If approved, as expected, the transaction will combine two weak
players into one operation that is stronger and has much greater
prospects for success in a ferociously competitive marketplace.
Production at both companies currently is below scale, and the combined
product lines will cover price points most affected during the
Moreover, Beechcraft’s piston line will compliment Cessna’s, while
the company’s King Air twin turboprop—one of the most venerable civil
aviation icons—will fill a gap between Cessna’s single-turboprop Caravan
and jet products. With the improved efficiencies that will result from
merging the two operations, Textron should be able to run the integrated
business profitably and invest in new product development.

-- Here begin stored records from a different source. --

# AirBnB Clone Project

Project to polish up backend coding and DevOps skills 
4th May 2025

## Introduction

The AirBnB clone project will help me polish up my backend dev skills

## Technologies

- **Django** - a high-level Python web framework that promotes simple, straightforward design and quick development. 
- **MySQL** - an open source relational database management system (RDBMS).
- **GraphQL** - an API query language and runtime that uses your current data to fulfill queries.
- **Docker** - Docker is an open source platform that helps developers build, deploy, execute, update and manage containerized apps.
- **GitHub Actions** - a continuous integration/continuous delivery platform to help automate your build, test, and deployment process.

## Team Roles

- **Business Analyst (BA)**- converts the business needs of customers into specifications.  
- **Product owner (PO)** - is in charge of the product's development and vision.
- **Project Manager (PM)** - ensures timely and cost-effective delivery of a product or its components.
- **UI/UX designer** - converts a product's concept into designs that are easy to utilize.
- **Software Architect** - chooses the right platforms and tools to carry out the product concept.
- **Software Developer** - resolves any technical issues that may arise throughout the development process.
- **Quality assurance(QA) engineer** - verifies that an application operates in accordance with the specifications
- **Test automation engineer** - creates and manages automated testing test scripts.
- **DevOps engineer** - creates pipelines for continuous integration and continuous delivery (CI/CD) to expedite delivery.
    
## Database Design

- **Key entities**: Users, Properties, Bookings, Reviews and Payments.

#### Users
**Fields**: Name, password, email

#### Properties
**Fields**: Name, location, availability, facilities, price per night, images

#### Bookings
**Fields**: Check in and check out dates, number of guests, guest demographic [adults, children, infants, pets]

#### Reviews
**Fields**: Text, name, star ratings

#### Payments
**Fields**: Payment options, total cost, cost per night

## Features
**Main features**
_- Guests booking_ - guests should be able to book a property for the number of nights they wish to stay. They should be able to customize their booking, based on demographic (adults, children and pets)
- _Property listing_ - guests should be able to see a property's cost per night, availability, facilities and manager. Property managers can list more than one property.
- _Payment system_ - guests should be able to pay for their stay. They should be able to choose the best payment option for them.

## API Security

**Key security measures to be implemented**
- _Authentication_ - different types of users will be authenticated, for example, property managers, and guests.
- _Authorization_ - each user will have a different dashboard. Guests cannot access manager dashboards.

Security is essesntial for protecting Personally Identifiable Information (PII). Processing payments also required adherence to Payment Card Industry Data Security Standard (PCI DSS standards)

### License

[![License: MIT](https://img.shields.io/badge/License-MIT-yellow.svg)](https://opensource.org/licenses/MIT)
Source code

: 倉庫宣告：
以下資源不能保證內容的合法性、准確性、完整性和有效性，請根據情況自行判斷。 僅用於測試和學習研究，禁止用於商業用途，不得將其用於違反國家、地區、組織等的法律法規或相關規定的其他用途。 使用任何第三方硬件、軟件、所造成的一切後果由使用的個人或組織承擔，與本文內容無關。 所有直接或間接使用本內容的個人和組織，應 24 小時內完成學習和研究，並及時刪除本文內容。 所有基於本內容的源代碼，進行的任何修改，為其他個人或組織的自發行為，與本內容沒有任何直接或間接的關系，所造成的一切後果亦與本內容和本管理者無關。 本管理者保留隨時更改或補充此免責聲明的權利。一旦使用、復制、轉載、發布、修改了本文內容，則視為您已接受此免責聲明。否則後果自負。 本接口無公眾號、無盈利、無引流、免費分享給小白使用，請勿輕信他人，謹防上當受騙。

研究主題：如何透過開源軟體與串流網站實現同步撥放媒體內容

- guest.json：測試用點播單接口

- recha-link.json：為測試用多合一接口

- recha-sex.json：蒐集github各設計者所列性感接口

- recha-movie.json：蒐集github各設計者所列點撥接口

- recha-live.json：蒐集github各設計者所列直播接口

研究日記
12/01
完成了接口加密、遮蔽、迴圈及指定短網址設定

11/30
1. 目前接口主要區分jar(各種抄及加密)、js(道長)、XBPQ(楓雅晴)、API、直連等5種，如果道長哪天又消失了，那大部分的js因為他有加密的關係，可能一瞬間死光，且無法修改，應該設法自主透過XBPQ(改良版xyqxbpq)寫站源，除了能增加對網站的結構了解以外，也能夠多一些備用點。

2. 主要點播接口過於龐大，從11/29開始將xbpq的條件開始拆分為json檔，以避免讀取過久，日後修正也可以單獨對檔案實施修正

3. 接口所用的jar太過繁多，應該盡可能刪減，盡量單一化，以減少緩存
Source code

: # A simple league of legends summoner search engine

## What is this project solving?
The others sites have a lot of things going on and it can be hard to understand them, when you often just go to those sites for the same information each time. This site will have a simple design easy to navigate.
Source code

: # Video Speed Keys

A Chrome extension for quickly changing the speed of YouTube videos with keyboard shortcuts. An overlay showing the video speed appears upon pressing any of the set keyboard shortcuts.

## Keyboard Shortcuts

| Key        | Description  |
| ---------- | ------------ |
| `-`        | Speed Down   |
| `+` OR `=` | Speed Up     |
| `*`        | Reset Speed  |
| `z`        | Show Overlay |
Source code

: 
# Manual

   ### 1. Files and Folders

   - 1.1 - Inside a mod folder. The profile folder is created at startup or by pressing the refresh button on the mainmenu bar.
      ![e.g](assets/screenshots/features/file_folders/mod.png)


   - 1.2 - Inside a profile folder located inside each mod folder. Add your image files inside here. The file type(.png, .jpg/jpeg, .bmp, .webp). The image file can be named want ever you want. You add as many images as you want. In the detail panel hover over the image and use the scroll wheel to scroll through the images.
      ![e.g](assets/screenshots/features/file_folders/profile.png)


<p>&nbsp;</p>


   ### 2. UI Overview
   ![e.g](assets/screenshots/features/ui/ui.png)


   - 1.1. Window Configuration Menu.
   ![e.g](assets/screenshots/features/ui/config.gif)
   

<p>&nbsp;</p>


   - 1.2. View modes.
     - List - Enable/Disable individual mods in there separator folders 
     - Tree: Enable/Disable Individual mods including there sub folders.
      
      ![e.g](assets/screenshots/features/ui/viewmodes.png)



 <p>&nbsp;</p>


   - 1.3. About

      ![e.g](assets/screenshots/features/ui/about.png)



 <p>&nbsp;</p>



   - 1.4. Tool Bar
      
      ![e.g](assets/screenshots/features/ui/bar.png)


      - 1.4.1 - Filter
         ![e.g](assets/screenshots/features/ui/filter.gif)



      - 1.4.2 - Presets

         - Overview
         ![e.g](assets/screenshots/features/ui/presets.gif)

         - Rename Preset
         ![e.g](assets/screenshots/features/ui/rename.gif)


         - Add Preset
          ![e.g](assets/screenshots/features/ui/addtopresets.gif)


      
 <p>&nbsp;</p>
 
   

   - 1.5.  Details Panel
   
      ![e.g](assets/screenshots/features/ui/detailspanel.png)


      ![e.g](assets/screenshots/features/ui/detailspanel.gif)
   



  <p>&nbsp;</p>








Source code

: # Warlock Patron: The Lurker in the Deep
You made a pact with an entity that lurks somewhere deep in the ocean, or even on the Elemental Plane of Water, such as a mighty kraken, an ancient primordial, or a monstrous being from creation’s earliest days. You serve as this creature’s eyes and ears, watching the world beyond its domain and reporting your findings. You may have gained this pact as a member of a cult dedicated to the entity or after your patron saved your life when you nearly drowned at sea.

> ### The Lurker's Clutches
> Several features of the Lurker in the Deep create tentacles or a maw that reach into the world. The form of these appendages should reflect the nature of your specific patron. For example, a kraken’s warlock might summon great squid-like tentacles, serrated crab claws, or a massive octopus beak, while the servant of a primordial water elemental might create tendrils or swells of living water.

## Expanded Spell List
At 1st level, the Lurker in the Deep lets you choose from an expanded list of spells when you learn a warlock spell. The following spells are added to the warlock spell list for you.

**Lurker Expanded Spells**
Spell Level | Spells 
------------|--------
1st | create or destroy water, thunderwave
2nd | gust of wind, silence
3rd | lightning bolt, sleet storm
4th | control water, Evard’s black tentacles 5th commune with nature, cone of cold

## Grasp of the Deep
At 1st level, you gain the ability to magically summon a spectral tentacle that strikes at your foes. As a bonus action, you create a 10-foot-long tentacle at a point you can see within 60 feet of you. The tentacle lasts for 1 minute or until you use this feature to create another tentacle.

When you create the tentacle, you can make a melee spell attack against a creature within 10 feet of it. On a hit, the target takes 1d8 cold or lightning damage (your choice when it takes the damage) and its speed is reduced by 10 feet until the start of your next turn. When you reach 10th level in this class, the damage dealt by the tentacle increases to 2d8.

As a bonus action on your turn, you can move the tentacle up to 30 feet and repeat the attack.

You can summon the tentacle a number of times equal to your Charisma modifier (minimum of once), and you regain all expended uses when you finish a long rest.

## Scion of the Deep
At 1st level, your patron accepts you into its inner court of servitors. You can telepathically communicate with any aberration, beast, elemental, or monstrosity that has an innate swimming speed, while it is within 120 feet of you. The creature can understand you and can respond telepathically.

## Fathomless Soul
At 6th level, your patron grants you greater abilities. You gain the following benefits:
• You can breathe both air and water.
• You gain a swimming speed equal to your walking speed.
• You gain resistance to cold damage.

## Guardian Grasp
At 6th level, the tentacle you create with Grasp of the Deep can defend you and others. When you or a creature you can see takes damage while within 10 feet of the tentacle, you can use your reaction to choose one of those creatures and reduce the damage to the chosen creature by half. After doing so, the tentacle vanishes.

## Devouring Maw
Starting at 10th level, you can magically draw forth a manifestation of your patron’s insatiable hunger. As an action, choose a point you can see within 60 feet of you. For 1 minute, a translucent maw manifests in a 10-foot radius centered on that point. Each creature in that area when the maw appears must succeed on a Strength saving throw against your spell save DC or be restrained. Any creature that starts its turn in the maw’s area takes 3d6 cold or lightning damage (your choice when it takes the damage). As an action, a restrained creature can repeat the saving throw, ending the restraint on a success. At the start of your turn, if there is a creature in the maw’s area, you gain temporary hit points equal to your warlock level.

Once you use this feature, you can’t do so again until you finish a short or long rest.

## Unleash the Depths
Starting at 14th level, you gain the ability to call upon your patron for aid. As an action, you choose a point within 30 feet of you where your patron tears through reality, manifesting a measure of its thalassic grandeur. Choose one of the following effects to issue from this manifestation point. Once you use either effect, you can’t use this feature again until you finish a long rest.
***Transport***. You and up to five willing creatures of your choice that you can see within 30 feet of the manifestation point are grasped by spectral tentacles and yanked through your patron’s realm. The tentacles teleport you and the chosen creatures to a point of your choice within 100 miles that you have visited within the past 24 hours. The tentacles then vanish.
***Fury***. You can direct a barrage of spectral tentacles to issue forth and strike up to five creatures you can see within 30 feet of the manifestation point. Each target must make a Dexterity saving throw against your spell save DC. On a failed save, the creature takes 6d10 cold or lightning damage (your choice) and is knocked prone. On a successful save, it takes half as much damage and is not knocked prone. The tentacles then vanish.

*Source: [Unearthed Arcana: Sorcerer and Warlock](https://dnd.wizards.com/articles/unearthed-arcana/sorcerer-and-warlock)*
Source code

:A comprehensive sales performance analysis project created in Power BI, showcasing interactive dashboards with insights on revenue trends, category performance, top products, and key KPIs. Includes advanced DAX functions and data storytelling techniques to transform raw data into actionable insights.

Textron’s acquisition will bring with it an installed based of nearly
36,000 Hawker and Beechcraft airplanes that will need servicing;
Cessna’s installed base is at least double that number. Putting
Beechcraft’s and Cessna’s global product support under a single
management team can only add to the chances for long-term success.
Under the best-case scenario, a real aviation powerhouse with actual
staying power may be in the making. But only time will tell, since
there’s no such thing as a sure bet when it comes to executing on
acquisitions or merging cultures.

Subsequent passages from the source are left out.